■ Exercise ■
Only a number is expected: how many lines in the data below contain the word "begin".

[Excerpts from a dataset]
• • • • • • •

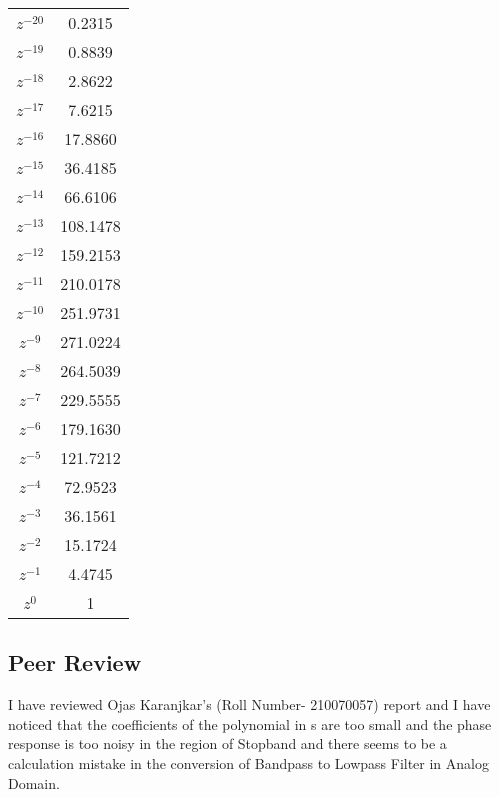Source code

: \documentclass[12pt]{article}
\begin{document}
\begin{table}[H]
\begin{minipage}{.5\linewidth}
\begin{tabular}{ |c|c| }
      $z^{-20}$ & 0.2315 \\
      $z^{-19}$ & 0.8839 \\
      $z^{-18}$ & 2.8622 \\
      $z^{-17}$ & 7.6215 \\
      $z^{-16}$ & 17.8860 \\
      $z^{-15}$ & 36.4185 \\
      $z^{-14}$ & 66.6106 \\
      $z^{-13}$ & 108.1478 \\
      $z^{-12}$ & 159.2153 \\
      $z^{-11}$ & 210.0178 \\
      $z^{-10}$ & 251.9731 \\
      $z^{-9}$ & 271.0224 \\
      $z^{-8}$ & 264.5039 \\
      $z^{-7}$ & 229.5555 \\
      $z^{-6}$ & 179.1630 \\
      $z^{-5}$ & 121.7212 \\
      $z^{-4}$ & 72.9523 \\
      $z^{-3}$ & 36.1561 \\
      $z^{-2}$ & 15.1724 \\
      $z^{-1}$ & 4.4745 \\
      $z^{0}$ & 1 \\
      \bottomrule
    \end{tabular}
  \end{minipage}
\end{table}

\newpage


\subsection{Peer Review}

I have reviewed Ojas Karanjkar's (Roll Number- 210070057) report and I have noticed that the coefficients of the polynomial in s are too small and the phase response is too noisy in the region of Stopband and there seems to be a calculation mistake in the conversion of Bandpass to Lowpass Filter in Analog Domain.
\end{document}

• • • • • • •

■ Expected output ■
4